** RECORDED INFORMATION follows **

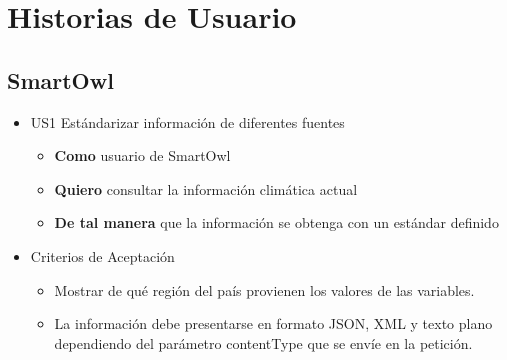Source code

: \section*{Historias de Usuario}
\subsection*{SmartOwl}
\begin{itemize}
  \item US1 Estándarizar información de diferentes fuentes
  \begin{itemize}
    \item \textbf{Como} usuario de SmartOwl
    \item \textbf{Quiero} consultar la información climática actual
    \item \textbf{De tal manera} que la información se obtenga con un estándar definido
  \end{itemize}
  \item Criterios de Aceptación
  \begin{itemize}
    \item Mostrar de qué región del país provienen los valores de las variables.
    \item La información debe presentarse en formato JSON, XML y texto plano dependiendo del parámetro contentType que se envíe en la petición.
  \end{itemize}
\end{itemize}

** End of RECORDED INFORMATION **
** RECORDED INFORMATION follows **

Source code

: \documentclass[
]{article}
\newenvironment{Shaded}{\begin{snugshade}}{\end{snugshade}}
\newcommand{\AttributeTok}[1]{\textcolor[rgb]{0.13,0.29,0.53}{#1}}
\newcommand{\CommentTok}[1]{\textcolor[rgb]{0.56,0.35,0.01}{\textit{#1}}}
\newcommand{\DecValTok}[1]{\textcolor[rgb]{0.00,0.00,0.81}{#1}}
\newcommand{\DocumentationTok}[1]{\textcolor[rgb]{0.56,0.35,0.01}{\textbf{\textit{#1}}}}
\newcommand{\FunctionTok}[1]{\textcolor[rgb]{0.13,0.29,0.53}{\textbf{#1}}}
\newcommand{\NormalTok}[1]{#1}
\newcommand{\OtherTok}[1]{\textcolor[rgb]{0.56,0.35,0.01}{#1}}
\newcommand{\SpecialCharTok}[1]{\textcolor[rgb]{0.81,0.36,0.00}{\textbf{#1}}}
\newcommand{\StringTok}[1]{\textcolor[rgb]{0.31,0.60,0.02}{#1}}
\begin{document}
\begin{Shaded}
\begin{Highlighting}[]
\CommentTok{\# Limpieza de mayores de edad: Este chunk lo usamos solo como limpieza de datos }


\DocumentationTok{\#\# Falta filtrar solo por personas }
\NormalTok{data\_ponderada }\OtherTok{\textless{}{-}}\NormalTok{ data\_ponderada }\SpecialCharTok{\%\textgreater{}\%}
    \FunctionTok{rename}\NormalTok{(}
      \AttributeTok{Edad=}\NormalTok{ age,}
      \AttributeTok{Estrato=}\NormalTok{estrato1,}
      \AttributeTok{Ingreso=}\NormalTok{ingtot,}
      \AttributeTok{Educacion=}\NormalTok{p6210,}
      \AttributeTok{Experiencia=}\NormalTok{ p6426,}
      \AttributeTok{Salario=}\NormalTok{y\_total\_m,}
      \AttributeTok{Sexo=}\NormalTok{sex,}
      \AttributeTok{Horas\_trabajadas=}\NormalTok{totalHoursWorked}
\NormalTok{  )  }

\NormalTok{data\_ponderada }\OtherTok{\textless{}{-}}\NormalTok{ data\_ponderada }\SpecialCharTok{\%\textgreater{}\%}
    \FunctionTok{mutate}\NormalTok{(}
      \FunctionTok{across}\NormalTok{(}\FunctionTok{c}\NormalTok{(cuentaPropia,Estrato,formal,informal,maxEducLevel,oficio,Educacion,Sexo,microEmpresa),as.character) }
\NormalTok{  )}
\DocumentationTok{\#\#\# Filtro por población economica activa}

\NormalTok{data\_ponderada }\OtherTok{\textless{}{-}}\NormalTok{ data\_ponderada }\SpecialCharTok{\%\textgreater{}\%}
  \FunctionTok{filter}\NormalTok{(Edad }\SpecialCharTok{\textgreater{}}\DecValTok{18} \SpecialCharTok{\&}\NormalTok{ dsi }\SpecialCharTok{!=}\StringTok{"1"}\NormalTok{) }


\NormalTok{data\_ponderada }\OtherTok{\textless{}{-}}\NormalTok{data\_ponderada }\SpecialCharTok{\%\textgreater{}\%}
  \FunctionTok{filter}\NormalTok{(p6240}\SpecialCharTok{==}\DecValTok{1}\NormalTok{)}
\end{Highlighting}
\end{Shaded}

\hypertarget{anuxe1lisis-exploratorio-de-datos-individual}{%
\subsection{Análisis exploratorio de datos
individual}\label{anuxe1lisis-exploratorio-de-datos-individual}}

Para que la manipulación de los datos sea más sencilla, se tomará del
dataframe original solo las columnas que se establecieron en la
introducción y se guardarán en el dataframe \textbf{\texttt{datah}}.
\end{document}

** End of RECORDED INFORMATION **
** RECORDED INFORMATION follows **

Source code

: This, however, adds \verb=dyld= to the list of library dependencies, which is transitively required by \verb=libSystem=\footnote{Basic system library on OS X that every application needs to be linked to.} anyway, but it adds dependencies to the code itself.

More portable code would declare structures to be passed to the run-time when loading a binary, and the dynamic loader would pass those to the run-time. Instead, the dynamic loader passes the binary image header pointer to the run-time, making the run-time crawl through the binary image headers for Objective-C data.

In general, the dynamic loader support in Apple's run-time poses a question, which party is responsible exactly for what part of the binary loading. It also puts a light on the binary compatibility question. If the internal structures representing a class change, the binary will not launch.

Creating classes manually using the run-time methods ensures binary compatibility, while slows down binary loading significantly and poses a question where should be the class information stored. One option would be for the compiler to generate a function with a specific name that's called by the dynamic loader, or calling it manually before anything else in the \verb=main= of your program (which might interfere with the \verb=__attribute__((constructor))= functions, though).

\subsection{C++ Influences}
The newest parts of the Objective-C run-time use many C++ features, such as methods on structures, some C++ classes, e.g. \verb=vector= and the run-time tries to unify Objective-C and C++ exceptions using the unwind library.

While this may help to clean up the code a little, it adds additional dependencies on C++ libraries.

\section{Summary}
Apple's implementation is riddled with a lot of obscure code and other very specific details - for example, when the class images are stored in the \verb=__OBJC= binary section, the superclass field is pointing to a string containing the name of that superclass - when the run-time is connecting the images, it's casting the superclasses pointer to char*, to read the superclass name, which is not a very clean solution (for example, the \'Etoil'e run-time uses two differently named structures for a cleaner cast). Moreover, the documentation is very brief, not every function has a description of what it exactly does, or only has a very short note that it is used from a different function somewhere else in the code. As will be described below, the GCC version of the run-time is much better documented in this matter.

** End of RECORDED INFORMATION **

> **PROBLEM REQUIREMENTS**: Copy every line in the entries above that has the string "clean" in it.

> **PROBLEM SOLUTION**:
While this may help to clean up the code a little, it adds additional dependencies on C++ libraries.
Apple's implementation is riddled with a lot of obscure code and other very specific details - for example, when the class images are stored in the \verb=__OBJC= binary section, the superclass field is pointing to a string containing the name of that superclass - when the run-time is connecting the images, it's casting the superclasses pointer to char*, to read the superclass name, which is not a very clean solution (for example, the \'Etoil'e run-time uses two differently named structures for a cleaner cast). Moreover, the documentation is very brief, not every function has a description of what it exactly does, or only has a very short note that it is used from a different function somewhere else in the code. As will be described below, the GCC version of the run-time is much better documented in this matter.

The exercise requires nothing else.